Assignment: Omitting every picture, output the records below exactly, please.

Supplied records:

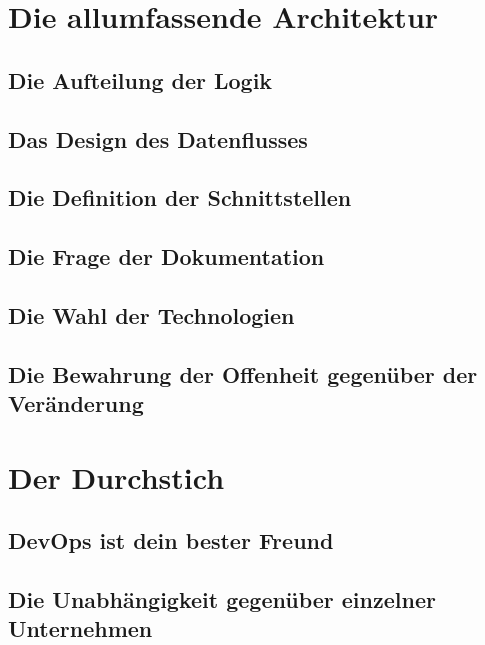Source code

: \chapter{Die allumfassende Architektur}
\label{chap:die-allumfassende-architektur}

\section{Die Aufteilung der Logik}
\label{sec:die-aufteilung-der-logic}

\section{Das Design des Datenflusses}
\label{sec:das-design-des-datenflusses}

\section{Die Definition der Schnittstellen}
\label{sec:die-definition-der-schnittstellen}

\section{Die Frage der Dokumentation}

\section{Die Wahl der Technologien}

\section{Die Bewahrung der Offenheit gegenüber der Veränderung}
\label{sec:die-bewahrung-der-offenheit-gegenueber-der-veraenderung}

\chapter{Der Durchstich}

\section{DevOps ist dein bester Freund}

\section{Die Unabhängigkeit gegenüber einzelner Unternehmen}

Exercise result:
Source code

: \chapter{Die allumfassende Architektur}
\label{chap:die-allumfassende-architektur}

\section{Die Aufteilung der Logik}
\label{sec:die-aufteilung-der-logic}

\section{Das Design des Datenflusses}
\label{sec:das-design-des-datenflusses}

\section{Die Definition der Schnittstellen}
\label{sec:die-definition-der-schnittstellen}

\section{Die Frage der Dokumentation}

\section{Die Wahl der Technologien}

\section{Die Bewahrung der Offenheit gegenüber der Veränderung}
\label{sec:die-bewahrung-der-offenheit-gegenueber-der-veraenderung}

\chapter{Der Durchstich}

\section{DevOps ist dein bester Freund}

\section{Die Unabhängigkeit gegenüber einzelner Unternehmen}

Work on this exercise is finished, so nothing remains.